About this task >>
Copy every line that holds the string "Null" from the data below.

Input for this task >>

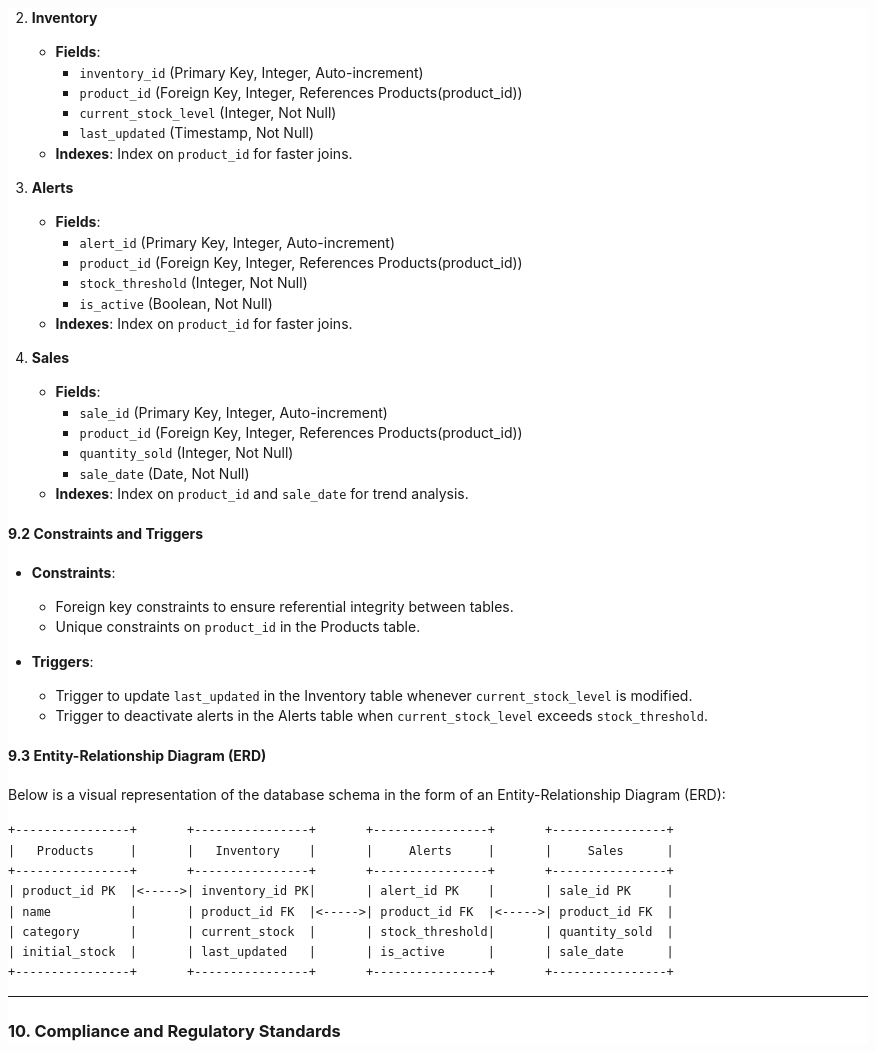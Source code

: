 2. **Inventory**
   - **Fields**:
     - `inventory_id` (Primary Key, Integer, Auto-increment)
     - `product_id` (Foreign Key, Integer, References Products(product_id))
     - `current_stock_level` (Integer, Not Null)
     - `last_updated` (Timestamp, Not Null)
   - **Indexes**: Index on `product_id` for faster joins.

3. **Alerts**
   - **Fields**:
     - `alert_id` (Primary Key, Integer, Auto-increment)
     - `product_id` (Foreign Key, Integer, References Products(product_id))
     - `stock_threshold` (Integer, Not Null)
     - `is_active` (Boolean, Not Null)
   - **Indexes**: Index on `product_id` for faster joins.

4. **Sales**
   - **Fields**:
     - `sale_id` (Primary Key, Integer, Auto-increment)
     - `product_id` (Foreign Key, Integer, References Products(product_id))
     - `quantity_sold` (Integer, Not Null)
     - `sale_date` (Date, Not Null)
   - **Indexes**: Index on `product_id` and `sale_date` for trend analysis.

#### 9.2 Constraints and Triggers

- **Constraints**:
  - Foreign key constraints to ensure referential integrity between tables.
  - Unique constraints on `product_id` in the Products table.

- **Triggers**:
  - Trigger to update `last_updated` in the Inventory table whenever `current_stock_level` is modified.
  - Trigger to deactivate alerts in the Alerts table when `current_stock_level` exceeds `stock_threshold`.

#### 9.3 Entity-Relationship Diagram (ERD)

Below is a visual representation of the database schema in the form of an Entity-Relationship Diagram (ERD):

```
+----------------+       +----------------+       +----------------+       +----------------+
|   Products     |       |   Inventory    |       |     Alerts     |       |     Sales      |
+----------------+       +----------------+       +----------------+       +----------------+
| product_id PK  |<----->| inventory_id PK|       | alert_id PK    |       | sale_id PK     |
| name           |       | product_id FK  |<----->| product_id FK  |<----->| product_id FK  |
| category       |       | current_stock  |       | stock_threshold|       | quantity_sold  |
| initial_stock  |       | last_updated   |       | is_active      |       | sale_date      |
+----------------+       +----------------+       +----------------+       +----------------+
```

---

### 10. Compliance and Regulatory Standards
--
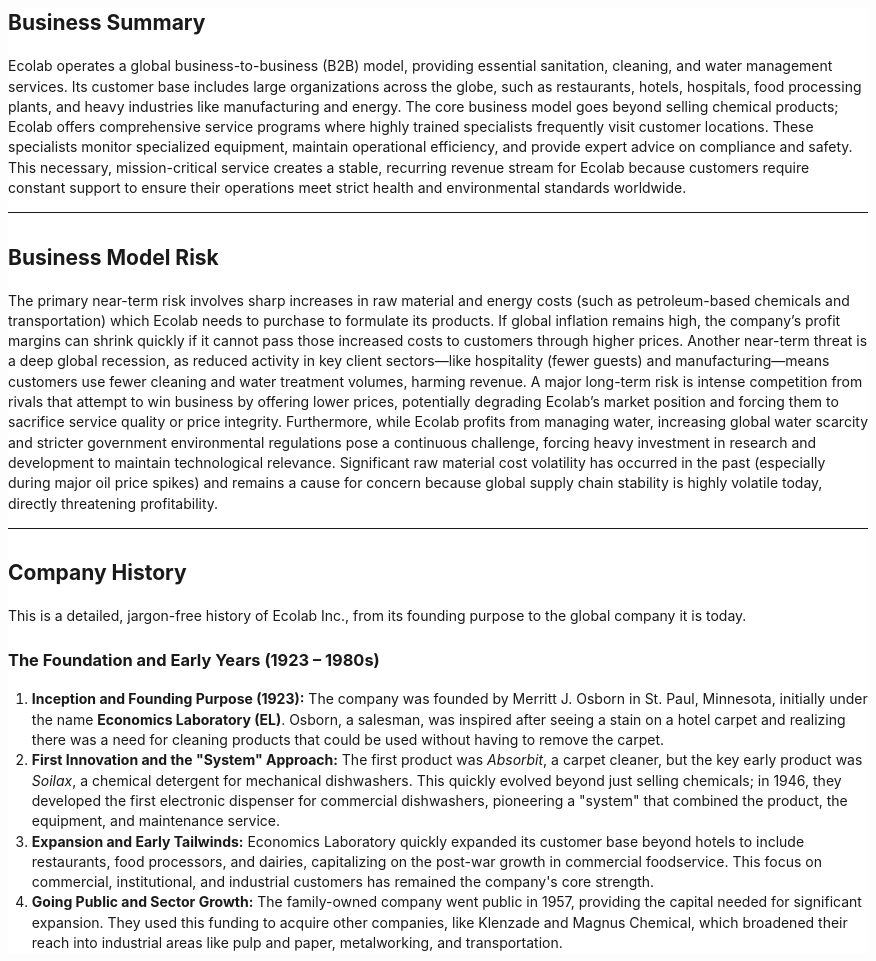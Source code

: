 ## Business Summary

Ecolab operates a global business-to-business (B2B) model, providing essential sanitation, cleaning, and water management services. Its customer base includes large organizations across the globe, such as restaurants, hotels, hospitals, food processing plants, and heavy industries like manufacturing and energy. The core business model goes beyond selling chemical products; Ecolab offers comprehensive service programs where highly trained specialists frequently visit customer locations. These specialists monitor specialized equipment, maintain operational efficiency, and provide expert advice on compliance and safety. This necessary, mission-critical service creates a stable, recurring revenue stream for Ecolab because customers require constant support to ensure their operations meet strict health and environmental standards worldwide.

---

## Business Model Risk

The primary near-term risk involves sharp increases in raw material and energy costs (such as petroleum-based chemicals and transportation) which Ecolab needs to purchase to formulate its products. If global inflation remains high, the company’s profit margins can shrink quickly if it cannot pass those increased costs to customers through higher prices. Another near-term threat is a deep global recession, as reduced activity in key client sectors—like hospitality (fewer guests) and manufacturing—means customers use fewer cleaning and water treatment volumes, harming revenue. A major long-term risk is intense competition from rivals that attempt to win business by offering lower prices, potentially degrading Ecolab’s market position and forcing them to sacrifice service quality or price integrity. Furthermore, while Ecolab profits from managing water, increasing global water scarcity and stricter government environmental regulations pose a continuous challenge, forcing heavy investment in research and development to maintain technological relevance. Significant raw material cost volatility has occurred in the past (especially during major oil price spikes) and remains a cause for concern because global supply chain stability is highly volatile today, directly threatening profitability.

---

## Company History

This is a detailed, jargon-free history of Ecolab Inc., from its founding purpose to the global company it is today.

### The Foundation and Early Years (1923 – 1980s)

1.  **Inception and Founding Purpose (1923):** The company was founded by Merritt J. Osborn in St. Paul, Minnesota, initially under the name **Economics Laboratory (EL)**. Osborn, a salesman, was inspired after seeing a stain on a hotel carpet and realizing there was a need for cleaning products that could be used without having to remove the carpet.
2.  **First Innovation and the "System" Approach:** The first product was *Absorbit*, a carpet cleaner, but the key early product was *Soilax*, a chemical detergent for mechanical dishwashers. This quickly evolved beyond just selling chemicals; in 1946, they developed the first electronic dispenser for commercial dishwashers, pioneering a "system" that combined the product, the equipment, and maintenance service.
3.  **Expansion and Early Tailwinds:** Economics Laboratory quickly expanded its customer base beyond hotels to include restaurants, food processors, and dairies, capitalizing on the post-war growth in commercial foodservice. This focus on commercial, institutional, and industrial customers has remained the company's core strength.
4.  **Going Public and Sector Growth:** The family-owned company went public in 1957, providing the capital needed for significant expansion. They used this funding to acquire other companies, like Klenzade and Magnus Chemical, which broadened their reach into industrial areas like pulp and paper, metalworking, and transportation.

Response >>
     - `current_stock_level` (Integer, Not Null)
     - `last_updated` (Timestamp, Not Null)
     - `stock_threshold` (Integer, Not Null)
     - `is_active` (Boolean, Not Null)
     - `quantity_sold` (Integer, Not Null)
     - `sale_date` (Date, Not Null)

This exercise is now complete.